Self-employed; too young for Medicare.  If that doesn't describe you, you have no idea how byzantine health insurance can become.  You'll never find anything like it in the writings of Franz Kafka, because it is too terrifying. When I applied for individual insurance, it took 6 hours to fill out the form.  After three hours of follow-up phone conversations, the insurance company refused to cover the female half of my family (who, thank God, are healthy) at any price.  My family finally got covered, praise the Lord, although I should point out that there is something wrong if divine intervention is needed in this neck of the woods.

Given what it took to get coverage, a competitor couldn't pay me enough to go to the trouble of switching companies, something that my insurance companies (one for the males, and one for the females) surely take into account when they relentlessly raise their prices.  

When printed, the form I had to fill out was 20 pages.  As if that weren't Kafkaesque enough, the insurance company required payment of a full month's coverage in advance, even though they reserved the right to decline coverage, a right that, in about two weeks time, they exercised.  Moreover, if I made a mistake in reciting our medical history, they reserved the right to cancel the coverage in the future.  Naturally, when I applied to a different insurance company for coverage of the female half of my family, I had to start over with a different form of roughly the same length.
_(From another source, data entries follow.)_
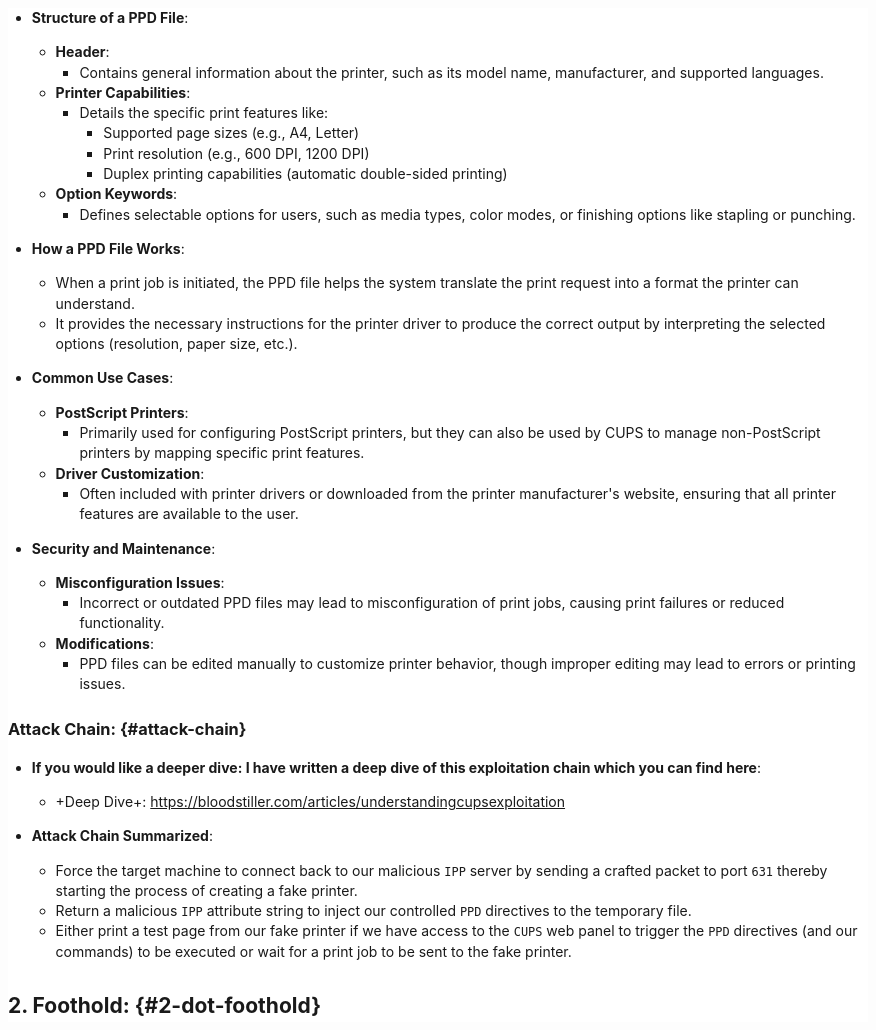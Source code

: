 -   **Structure of a PPD File**:
    -   **Header**:
        -   Contains general information about the printer, such as its model name, manufacturer, and supported languages.
    -   **Printer Capabilities**:
        -   Details the specific print features like:
            -   Supported page sizes (e.g., A4, Letter)
            -   Print resolution (e.g., 600 DPI, 1200 DPI)
            -   Duplex printing capabilities (automatic double-sided printing)
    -   **Option Keywords**:
        -   Defines selectable options for users, such as media types, color modes, or finishing options like stapling or punching.

-   **How a PPD File Works**:
    -   When a print job is initiated, the PPD file helps the system translate the print request into a format the printer can understand.
    -   It provides the necessary instructions for the printer driver to produce the correct output by interpreting the selected options (resolution, paper size, etc.).

-   **Common Use Cases**:
    -   **PostScript Printers**:
        -   Primarily used for configuring PostScript printers, but they can also be used by CUPS to manage non-PostScript printers by mapping specific print features.
    -   **Driver Customization**:
        -   Often included with printer drivers or downloaded from the printer manufacturer's website, ensuring that all printer features are available to the user.

-   **Security and Maintenance**:
    -   **Misconfiguration Issues**:
        -   Incorrect or outdated PPD files may lead to misconfiguration of print jobs, causing print failures or reduced functionality.
    -   **Modifications**:
        -   PPD files can be edited manually to customize printer behavior, though improper editing may lead to errors or printing issues.


### Attack Chain: {#attack-chain}

-   **If you would like a deeper dive: I have written a deep dive of this exploitation chain which you can find here**:
    -   +Deep Dive+: <https://bloodstiller.com/articles/understandingcupsexploitation>

-   **Attack Chain Summarized**:
    -   Force the target machine to connect back to our malicious `IPP` server by sending a crafted packet to port `631` thereby starting the process of creating a fake printer.
    -   Return a malicious `IPP` attribute string to inject our controlled `PPD` directives to the temporary file.
    -   Either print a test page from our fake printer if we have access to the `CUPS` web panel to trigger the `PPD` directives (and our commands) to be executed or wait for a print job to be sent to the fake printer.


## 2. Foothold: {#2-dot-foothold}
Thanks to Obamacare, that form is about to get a lot shorter.  The draft form for 2014 coverage is only 4 pages. Looking through it, there are precisely the right number of questions about medical history, which is to say, none. As far as I can tell, I need to fill out page 2 for myself, fill out page 3 for my family, and then sign and date page 4.  And the single form will work for any of four insurance companies offering coverage in my region.

It's just a draft.  And it doesn't include obvious things like credit card and expiration date, or for that matter income, so as to determine if I qualify for tax credits (I don't), or which insurance company I want to go with, or which plan.  But wall, handwriting is on.  Thanks to Obamacare, in 2014 the individual health insurance market will be able to function properly.